» What needs to be done:
Repeat exactly, and only, the lines below starting at the line that contains "is being developed" and ending at the line that contains "temperature, and the", inclusive of both.

═══ The data ═══

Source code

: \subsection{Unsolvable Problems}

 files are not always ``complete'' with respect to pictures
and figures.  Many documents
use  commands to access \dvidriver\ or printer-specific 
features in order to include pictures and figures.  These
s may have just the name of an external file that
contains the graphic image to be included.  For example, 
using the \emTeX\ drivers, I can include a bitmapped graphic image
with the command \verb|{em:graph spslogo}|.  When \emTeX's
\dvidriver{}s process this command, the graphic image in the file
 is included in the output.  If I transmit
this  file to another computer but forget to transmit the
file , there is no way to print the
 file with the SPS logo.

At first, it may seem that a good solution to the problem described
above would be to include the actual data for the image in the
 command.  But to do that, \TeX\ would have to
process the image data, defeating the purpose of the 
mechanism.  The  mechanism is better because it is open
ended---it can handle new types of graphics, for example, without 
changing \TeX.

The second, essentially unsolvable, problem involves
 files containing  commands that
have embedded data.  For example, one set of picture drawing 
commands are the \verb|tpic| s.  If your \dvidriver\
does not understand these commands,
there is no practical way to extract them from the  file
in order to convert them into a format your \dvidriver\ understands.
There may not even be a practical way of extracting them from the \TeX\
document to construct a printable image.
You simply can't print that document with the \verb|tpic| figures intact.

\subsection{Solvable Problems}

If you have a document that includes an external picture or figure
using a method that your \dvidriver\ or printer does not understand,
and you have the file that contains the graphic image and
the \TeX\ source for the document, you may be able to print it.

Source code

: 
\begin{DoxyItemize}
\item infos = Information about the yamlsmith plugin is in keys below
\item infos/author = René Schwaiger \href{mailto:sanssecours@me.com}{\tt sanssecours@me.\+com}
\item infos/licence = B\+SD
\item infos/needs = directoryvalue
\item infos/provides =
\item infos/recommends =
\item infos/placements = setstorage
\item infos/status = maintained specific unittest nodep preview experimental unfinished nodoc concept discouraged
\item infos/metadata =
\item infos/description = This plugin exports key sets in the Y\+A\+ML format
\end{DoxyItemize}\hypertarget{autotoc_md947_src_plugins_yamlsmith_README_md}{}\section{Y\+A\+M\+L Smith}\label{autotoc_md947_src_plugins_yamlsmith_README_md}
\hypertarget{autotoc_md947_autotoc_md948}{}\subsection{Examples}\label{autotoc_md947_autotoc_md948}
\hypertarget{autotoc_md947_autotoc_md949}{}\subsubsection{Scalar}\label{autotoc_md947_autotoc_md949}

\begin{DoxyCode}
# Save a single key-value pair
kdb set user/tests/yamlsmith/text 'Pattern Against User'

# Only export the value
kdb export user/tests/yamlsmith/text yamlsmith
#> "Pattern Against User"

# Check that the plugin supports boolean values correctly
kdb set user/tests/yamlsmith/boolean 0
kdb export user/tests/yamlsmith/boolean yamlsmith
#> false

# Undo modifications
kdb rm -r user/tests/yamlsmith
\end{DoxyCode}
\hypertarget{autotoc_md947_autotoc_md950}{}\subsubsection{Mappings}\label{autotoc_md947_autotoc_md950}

═══
═══ The data ═══

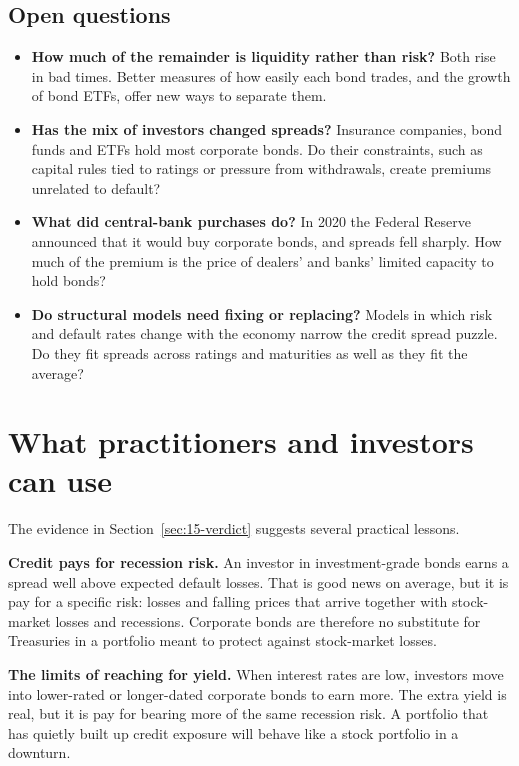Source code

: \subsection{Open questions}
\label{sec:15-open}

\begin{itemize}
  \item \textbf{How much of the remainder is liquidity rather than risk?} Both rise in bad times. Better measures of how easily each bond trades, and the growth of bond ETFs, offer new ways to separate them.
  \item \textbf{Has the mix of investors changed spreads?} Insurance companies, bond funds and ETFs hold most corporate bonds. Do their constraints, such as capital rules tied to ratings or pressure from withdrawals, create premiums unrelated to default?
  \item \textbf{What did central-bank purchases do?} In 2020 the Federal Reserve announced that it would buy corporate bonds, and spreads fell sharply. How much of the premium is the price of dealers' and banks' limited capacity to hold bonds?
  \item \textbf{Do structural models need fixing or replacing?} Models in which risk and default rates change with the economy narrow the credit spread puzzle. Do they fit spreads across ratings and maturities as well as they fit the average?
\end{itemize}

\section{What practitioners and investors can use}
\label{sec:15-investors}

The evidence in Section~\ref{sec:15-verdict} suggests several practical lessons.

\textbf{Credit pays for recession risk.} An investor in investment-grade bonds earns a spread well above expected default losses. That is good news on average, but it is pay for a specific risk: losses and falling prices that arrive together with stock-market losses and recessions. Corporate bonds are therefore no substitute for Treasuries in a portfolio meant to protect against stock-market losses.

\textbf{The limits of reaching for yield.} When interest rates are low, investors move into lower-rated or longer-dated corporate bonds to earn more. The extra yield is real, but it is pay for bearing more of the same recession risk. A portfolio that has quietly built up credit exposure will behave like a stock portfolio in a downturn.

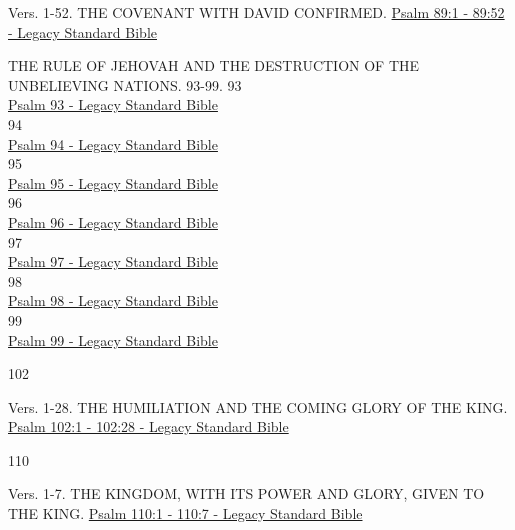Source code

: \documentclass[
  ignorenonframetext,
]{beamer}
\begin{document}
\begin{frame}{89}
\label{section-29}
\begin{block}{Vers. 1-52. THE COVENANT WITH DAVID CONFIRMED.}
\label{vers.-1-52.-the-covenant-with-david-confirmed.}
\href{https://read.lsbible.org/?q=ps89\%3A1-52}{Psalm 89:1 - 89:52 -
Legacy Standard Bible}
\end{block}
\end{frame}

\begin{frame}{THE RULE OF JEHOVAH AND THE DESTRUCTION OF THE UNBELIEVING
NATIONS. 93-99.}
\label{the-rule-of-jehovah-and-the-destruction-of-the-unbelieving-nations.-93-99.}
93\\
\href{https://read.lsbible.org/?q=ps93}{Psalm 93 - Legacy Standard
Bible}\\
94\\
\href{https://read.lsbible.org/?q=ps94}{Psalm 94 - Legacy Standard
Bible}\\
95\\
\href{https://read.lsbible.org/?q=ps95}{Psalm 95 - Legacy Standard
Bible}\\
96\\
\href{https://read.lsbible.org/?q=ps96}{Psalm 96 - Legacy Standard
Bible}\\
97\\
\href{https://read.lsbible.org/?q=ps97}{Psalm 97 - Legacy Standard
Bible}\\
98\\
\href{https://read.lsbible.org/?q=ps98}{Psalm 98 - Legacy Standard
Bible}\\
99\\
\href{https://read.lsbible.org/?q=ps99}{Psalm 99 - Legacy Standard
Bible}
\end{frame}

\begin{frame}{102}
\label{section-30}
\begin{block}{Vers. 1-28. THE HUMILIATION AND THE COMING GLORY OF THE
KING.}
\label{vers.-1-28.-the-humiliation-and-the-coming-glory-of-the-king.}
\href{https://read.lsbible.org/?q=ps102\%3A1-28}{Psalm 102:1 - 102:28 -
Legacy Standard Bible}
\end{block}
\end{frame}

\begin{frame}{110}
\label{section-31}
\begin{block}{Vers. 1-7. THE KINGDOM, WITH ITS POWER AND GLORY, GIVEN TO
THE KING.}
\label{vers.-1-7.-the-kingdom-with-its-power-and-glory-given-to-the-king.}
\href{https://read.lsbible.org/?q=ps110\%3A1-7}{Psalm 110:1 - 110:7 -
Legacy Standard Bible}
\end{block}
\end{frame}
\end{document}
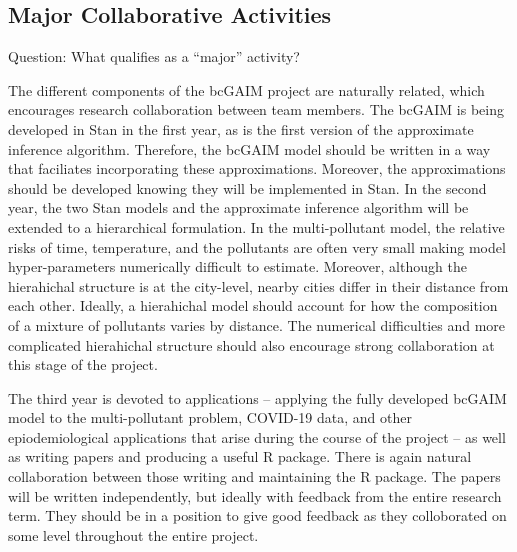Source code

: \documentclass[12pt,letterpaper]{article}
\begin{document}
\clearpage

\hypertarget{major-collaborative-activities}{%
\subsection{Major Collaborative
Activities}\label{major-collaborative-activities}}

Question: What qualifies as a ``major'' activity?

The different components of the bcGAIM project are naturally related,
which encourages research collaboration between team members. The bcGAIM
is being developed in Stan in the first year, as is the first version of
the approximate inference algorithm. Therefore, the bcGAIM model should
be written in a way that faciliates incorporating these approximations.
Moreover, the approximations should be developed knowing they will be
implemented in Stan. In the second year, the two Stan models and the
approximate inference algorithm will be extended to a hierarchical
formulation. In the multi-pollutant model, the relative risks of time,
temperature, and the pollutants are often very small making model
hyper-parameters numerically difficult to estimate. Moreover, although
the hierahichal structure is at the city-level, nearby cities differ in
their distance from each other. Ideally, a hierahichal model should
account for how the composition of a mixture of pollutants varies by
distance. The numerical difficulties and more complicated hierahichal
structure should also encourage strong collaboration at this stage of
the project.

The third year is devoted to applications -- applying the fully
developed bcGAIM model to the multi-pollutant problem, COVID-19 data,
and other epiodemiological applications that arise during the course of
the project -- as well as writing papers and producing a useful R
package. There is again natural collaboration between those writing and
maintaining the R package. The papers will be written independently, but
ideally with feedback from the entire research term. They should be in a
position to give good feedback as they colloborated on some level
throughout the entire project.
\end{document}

═══
═══ The data ═══

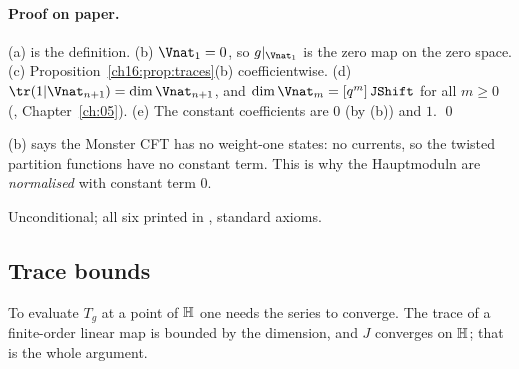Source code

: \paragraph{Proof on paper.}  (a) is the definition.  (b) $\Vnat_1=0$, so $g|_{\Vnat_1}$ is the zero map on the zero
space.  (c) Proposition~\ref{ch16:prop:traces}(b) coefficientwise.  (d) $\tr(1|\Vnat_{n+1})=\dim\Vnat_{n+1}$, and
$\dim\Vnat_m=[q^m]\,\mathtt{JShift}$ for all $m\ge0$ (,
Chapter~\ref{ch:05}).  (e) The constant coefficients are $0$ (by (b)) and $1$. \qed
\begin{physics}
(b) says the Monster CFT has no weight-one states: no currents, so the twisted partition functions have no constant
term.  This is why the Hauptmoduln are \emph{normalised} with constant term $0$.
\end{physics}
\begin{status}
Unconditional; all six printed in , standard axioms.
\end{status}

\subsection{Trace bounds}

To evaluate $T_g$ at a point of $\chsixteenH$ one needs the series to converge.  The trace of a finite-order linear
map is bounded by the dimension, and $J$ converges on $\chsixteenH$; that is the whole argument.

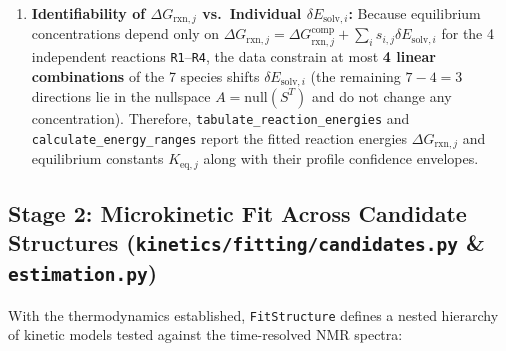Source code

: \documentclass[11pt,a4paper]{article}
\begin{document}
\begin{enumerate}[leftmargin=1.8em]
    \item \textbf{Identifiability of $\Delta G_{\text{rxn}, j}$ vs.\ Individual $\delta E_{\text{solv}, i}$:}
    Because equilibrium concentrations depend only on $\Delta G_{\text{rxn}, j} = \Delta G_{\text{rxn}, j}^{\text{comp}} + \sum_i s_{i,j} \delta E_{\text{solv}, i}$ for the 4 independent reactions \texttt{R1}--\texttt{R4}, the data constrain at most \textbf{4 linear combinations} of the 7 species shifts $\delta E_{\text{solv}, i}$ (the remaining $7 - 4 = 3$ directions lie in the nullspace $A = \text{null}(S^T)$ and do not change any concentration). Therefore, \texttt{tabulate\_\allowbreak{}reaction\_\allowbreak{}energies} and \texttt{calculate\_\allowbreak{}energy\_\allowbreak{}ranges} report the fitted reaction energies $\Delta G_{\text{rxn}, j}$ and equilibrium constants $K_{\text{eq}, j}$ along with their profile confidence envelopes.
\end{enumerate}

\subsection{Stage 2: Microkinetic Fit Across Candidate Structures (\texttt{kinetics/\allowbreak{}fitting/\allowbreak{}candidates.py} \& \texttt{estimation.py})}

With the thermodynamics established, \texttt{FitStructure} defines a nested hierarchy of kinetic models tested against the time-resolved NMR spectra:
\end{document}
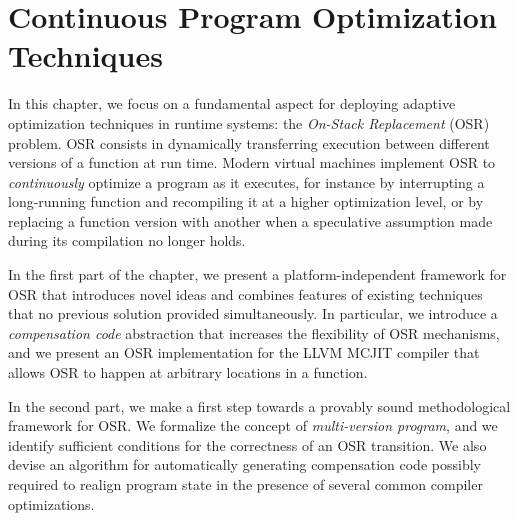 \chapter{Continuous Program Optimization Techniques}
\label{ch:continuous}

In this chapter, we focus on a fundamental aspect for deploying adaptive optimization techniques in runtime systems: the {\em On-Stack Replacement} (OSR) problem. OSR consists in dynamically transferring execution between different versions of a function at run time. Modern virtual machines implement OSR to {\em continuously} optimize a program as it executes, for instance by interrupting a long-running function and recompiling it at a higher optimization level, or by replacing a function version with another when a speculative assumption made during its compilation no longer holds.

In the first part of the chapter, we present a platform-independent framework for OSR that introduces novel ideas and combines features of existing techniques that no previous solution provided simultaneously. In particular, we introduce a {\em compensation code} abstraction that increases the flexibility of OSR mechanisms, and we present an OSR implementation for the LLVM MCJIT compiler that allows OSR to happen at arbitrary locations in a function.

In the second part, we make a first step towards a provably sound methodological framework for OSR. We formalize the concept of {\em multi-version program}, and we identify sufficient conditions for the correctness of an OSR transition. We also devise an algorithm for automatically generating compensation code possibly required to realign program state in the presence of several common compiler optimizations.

═══

» Exercise result:
is being developed in Stan in the first year, as is the first version of
the approximate inference algorithm. Therefore, the bcGAIM model should
be written in a way that faciliates incorporating these approximations.
Moreover, the approximations should be developed knowing they will be
implemented in Stan. In the second year, the two Stan models and the
approximate inference algorithm will be extended to a hierarchical
formulation. In the multi-pollutant model, the relative risks of time,
temperature, and the pollutants are often very small making model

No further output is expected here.